> Activity: Look through the entries below for the string "scientific", and copy each line where it is found.
Start of Records shown
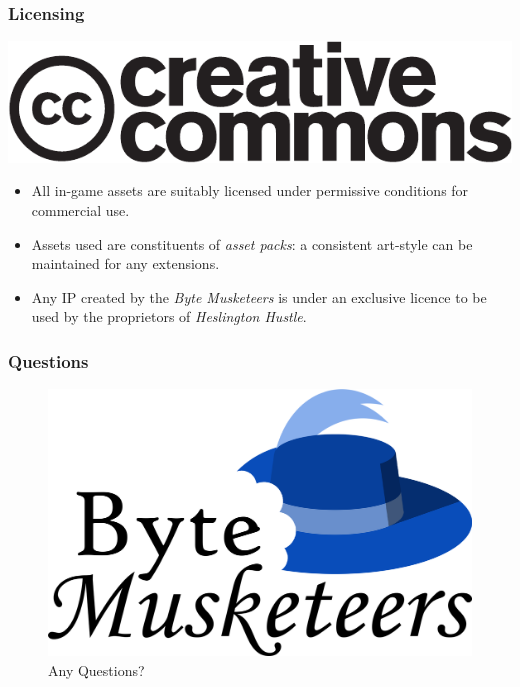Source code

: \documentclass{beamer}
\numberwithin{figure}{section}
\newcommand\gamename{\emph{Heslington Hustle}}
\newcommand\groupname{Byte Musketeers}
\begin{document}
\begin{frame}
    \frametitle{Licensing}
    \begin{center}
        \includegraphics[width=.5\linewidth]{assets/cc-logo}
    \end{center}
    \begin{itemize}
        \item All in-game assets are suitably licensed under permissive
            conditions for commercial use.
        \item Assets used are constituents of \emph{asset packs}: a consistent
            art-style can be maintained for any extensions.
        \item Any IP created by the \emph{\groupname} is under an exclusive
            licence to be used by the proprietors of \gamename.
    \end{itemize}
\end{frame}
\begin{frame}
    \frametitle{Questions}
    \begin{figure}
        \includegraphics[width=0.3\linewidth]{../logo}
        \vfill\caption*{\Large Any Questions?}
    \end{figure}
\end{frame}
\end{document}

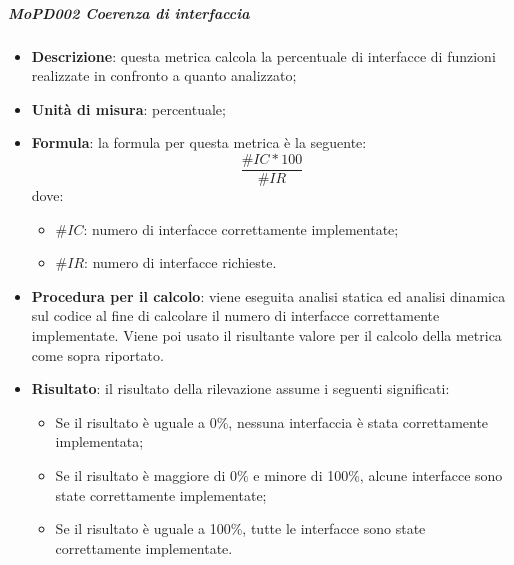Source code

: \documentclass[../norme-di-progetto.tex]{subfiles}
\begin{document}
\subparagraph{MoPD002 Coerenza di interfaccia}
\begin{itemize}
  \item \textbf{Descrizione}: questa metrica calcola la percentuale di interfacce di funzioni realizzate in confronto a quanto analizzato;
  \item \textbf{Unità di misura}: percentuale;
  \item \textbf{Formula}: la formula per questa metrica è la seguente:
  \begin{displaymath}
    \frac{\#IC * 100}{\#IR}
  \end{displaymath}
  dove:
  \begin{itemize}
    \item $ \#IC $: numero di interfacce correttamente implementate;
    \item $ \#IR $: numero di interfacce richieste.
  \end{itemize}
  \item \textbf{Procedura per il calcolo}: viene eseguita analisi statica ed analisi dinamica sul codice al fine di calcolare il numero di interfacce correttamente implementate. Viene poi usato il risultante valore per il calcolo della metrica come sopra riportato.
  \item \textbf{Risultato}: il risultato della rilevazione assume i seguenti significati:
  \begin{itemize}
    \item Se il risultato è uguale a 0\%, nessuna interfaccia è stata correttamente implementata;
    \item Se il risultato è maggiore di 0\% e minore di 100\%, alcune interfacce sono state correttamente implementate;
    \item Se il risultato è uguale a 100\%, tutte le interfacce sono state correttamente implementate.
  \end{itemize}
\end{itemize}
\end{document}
End of Records shown
Start of Records shown
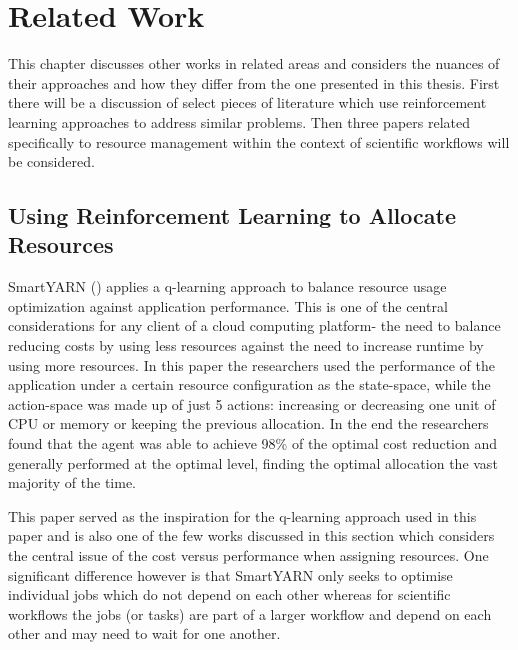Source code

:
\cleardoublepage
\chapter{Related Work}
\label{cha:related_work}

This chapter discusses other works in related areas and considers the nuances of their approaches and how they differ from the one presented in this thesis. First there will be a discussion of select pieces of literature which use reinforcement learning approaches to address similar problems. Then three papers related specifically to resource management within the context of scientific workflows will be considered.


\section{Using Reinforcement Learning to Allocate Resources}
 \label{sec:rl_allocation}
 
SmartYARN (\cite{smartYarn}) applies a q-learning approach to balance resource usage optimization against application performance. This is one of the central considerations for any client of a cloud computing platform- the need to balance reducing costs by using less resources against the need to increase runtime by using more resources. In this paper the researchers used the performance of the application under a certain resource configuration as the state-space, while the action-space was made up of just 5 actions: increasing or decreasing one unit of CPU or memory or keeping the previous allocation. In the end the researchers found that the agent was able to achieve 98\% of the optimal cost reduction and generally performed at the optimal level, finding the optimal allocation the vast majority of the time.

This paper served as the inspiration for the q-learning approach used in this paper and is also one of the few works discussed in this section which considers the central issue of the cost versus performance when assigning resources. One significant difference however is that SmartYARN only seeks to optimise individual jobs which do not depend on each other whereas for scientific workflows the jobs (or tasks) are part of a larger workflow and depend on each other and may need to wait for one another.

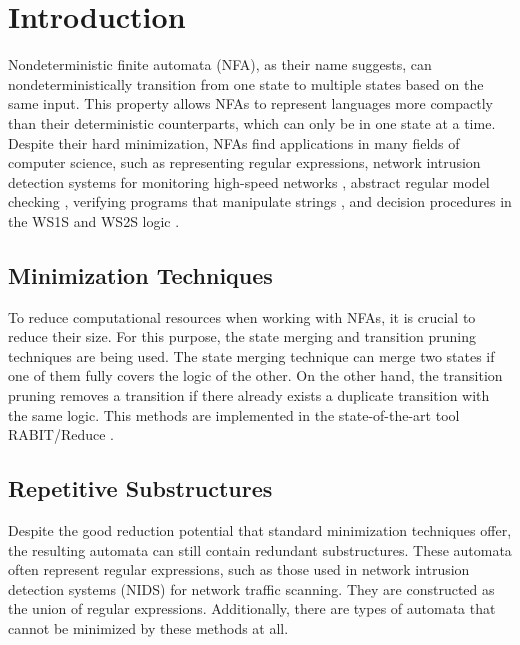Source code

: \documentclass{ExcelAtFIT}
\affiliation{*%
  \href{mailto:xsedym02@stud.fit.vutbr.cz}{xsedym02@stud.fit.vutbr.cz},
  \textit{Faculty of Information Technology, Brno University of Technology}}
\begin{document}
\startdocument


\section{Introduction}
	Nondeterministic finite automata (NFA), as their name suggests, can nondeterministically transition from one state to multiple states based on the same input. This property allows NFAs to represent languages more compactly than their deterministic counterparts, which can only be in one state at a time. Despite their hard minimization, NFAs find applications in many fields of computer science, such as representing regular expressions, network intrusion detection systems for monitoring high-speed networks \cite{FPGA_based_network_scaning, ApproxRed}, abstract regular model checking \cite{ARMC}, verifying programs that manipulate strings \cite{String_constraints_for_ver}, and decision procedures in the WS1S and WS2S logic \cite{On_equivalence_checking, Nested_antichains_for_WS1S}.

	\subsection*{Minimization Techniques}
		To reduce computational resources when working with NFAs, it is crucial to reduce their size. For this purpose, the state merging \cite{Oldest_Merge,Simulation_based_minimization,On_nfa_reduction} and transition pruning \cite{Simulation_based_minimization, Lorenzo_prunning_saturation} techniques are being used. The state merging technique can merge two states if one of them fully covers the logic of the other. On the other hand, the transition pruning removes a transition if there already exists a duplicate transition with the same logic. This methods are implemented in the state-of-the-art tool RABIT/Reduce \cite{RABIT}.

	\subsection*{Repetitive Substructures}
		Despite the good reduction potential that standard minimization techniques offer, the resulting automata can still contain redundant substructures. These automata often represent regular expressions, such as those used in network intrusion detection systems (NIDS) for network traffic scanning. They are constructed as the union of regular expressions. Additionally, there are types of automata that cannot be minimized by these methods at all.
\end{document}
End of Records shown
> Written answer:
This chapter discusses other works in related areas and considers the nuances of their approaches and how they differ from the one presented in this thesis. First there will be a discussion of select pieces of literature which use reinforcement learning approaches to address similar problems. Then three papers related specifically to resource management within the context of scientific workflows will be considered.
This paper served as the inspiration for the q-learning approach used in this paper and is also one of the few works discussed in this section which considers the central issue of the cost versus performance when assigning resources. One significant difference however is that SmartYARN only seeks to optimise individual jobs which do not depend on each other whereas for scientific workflows the jobs (or tasks) are part of a larger workflow and depend on each other and may need to wait for one another.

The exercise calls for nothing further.